On the earnings call, CFO Ruth Porat said Google expects TAC for Google sites/apps to continue rising as a percentage of revenue (it grew to 12% from 10% last quarter), although adding that the pace is expected to slow after Q1. A revised deal with Apple (AAPL) that restored Google's status as the search engine for iOS' core search features -- it was already the default search engine for the Safari browser -- appears to be weighing here.

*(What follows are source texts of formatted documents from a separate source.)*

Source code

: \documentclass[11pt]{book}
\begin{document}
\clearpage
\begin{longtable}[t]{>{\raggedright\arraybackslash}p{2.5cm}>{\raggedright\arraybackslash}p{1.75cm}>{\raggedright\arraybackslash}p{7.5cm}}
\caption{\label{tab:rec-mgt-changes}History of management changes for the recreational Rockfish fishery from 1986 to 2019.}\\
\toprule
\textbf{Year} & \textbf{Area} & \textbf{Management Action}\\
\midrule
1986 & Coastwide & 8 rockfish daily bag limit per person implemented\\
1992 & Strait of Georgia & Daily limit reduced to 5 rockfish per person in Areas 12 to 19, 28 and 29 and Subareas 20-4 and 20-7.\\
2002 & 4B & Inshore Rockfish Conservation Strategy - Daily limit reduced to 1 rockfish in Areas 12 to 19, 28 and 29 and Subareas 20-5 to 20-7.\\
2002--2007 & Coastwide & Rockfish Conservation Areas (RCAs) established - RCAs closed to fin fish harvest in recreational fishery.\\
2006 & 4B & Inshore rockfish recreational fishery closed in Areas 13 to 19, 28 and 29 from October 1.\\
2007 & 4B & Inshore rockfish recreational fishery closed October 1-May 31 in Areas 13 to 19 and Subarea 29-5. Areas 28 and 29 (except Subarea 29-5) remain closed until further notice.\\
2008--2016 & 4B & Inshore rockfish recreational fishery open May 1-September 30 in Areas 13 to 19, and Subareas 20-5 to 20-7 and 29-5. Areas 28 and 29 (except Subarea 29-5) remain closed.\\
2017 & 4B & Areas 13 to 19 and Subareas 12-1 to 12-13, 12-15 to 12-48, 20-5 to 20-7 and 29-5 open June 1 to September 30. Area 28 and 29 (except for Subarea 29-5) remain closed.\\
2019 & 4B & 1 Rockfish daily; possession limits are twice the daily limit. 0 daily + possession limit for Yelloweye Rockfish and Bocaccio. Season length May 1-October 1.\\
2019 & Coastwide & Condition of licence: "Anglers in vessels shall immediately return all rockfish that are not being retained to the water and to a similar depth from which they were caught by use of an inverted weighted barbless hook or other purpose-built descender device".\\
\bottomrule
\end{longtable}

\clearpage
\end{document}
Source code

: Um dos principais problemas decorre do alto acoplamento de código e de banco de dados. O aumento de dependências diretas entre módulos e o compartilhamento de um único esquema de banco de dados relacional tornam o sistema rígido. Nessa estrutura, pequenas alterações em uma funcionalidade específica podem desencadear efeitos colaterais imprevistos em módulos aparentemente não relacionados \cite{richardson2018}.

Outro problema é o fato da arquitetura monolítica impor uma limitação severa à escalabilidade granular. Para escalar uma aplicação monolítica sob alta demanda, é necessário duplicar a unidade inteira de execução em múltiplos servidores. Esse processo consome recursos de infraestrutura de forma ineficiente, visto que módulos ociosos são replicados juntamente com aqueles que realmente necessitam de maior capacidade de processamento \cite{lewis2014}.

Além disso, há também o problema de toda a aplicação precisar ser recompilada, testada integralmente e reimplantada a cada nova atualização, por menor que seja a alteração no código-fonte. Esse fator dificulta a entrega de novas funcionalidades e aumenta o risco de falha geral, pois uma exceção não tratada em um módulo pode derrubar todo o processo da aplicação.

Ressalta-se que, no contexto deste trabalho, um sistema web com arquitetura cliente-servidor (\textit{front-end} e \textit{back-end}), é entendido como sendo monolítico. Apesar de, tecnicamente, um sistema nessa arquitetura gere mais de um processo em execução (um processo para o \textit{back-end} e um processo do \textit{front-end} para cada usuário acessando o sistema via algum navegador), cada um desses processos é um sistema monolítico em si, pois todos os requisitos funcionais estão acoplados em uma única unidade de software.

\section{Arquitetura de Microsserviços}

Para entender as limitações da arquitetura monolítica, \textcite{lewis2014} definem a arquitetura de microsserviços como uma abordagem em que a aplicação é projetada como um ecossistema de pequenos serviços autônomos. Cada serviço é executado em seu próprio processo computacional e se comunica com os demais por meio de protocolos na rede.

Going forward, the EU's antitrust case over Google's Android bundling practices could also boost TAC, should it give Android OEMs the freedom to change the default search engine for their phones.

2. Google's non-advertising businesses turned in a solid quarter.

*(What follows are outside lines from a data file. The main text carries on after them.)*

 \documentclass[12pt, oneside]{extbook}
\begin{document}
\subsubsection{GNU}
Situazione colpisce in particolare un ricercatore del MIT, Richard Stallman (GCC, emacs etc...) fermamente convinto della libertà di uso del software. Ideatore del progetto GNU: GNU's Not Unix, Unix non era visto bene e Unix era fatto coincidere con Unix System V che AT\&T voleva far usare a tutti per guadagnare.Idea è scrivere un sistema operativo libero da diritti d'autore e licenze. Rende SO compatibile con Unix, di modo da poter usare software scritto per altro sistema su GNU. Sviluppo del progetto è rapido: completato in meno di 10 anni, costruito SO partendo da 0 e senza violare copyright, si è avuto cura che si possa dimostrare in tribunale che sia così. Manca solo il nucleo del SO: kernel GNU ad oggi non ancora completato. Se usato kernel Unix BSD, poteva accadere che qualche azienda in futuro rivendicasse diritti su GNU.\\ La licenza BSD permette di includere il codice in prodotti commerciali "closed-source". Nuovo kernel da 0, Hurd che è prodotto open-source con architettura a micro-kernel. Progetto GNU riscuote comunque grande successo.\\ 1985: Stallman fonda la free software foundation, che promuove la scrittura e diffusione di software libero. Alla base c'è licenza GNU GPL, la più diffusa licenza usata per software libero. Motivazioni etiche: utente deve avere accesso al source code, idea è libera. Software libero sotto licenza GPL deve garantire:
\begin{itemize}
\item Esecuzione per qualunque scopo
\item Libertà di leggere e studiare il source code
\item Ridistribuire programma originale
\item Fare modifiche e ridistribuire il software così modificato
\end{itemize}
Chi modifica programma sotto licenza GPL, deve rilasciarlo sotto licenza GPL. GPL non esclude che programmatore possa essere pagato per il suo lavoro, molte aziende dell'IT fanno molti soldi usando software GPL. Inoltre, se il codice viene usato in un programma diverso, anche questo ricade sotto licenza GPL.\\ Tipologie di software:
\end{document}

The Google Other reporting segment, which covers things such as hardware sales, Google Play and cloud apps and subscriptions, saw revenue rise 38% to $4.69 billion, topping a $4.58 billion consensus. Among the growth drivers: Pixel 2 and Google Home Mini sales, Google Play transaction growth and very strong growth for the Google Cloud Platform (GCP).

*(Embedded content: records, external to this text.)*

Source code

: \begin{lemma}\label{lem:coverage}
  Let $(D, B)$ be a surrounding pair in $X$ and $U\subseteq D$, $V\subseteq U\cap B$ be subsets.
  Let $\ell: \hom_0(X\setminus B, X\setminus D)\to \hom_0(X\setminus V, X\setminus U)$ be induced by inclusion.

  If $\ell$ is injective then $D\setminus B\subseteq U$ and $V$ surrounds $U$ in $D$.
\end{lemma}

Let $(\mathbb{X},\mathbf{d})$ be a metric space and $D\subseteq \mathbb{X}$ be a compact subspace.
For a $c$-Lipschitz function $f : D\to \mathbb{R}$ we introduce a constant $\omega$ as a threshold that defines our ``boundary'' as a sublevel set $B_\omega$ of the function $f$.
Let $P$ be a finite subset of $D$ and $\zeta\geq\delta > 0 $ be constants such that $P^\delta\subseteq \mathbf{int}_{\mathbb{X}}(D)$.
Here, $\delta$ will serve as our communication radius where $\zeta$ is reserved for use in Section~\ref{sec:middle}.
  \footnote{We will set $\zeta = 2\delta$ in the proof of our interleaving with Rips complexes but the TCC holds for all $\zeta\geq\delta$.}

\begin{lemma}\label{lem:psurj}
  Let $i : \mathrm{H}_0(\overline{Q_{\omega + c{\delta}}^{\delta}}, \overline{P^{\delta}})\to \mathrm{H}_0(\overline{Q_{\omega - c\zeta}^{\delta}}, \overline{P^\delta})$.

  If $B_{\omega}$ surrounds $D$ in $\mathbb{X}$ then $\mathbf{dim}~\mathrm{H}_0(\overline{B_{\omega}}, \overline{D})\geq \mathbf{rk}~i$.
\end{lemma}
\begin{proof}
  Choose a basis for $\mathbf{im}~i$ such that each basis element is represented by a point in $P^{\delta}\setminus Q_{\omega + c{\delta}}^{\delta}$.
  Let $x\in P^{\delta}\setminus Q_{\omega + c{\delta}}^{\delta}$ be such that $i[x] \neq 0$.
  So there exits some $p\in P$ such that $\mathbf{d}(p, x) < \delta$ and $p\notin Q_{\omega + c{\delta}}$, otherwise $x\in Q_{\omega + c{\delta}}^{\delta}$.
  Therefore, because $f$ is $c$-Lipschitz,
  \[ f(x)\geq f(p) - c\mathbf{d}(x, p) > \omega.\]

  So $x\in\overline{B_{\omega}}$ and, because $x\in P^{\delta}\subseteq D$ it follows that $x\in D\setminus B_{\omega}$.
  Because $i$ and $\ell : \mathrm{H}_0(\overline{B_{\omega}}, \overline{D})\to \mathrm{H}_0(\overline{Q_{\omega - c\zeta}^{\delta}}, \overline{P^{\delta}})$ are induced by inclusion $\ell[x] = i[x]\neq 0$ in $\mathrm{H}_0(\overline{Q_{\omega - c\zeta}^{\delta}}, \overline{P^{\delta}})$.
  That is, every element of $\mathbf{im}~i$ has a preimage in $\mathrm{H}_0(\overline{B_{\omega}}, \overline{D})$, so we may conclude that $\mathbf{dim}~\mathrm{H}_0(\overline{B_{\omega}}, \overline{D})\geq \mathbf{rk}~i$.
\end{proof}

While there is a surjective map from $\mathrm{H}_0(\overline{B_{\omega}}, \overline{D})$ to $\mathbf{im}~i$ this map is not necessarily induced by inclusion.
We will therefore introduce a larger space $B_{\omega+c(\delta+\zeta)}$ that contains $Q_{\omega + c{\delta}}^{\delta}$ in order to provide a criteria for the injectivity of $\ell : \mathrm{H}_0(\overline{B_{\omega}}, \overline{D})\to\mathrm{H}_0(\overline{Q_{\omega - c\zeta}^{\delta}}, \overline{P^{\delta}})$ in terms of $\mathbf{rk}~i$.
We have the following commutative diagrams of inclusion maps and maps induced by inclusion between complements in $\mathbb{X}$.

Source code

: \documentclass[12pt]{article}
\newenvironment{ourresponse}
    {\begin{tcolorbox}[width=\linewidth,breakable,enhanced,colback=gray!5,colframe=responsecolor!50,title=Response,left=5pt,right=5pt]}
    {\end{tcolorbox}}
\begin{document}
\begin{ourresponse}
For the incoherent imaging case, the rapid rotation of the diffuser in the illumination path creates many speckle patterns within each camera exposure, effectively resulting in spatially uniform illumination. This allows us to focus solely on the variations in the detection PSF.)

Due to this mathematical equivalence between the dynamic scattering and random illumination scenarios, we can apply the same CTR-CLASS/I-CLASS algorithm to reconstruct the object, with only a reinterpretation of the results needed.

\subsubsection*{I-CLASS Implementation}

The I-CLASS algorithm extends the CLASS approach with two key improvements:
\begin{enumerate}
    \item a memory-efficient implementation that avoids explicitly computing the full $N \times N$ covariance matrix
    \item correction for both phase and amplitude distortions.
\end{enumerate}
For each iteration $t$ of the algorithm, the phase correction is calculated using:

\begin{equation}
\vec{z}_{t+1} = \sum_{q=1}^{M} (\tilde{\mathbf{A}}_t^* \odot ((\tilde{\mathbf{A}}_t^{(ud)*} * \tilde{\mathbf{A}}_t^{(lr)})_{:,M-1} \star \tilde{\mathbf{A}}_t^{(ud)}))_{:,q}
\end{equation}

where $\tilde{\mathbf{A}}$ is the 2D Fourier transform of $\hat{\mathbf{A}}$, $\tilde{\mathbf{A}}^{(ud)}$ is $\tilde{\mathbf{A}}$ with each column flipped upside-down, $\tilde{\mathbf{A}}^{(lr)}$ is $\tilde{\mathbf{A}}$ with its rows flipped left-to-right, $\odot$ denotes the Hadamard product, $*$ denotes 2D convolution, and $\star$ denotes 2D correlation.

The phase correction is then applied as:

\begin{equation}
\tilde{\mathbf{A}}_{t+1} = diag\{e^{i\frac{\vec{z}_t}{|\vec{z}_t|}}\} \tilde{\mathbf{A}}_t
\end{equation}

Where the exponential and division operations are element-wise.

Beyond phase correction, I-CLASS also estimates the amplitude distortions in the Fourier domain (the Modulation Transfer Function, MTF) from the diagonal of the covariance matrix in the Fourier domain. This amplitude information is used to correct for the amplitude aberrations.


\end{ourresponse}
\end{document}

On the call, CEO Sundar Pichai said Google's total quarterly cloud revenue, which covers both GCP and G Suite (formerly Google Apps) subscriptions, is now above $1 billion. That suggests GCP is still a fraction of the size of Amazon Web Services (AWS), which posted Q4 revenue of $5.1 billion. That's especially true since a decent amount of Google's cloud revenue likely comes from G Suite. But GCP does appear to have cemented itself as a top-three cloud infrastructure player.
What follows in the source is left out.